- Instructions to follow:
Line by line, copy the data below exactly.

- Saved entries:
[Start of Attachment]

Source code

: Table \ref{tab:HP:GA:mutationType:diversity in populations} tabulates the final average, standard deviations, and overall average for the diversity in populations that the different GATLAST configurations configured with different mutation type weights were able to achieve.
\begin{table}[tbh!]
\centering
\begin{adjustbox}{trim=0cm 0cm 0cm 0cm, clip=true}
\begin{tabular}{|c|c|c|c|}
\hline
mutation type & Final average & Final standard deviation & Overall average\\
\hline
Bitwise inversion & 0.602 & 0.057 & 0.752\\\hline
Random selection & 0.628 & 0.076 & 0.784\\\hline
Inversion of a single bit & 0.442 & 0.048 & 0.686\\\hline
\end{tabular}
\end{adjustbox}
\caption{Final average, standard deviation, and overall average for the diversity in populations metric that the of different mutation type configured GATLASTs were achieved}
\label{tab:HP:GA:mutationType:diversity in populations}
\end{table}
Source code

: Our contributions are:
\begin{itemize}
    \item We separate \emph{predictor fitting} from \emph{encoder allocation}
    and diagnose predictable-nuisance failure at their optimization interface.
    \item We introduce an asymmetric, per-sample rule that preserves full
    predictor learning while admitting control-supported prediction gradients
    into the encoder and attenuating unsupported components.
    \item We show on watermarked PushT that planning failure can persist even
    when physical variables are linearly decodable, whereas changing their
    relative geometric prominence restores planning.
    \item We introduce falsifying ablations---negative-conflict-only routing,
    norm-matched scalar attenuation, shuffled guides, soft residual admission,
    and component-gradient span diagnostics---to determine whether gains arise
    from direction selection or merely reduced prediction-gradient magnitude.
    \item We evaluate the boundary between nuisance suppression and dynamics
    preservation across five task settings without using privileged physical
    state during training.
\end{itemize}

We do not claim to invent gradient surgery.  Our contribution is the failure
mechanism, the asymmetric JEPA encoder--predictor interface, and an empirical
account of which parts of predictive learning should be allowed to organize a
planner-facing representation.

[End of Attachment]

- Response box:
Source code

: Table \ref{tab:HP:GA:mutationType:diversity in populations} tabulates the final average, standard deviations, and overall average for the diversity in populations that the different GATLAST configurations configured with different mutation type weights were able to achieve.
\begin{table}[tbh!]
\centering
\begin{adjustbox}{trim=0cm 0cm 0cm 0cm, clip=true}
\begin{tabular}{|c|c|c|c|}
\hline
mutation type & Final average & Final standard deviation & Overall average\\
\hline
Bitwise inversion & 0.602 & 0.057 & 0.752\\\hline
Random selection & 0.628 & 0.076 & 0.784\\\hline
Inversion of a single bit & 0.442 & 0.048 & 0.686\\\hline
\end{tabular}
\end{adjustbox}
\caption{Final average, standard deviation, and overall average for the diversity in populations metric that the of different mutation type configured GATLASTs were achieved}
\label{tab:HP:GA:mutationType:diversity in populations}
\end{table}
Source code

: Our contributions are:
\begin{itemize}
    \item We separate \emph{predictor fitting} from \emph{encoder allocation}
    and diagnose predictable-nuisance failure at their optimization interface.
    \item We introduce an asymmetric, per-sample rule that preserves full
    predictor learning while admitting control-supported prediction gradients
    into the encoder and attenuating unsupported components.
    \item We show on watermarked PushT that planning failure can persist even
    when physical variables are linearly decodable, whereas changing their
    relative geometric prominence restores planning.
    \item We introduce falsifying ablations---negative-conflict-only routing,
    norm-matched scalar attenuation, shuffled guides, soft residual admission,
    and component-gradient span diagnostics---to determine whether gains arise
    from direction selection or merely reduced prediction-gradient magnitude.
    \item We evaluate the boundary between nuisance suppression and dynamics
    preservation across five task settings without using privileged physical
    state during training.
\end{itemize}

We do not claim to invent gradient surgery.  Our contribution is the failure
mechanism, the asymmetric JEPA encoder--predictor interface, and an empirical
account of which parts of predictive learning should be allowed to organize a
planner-facing representation.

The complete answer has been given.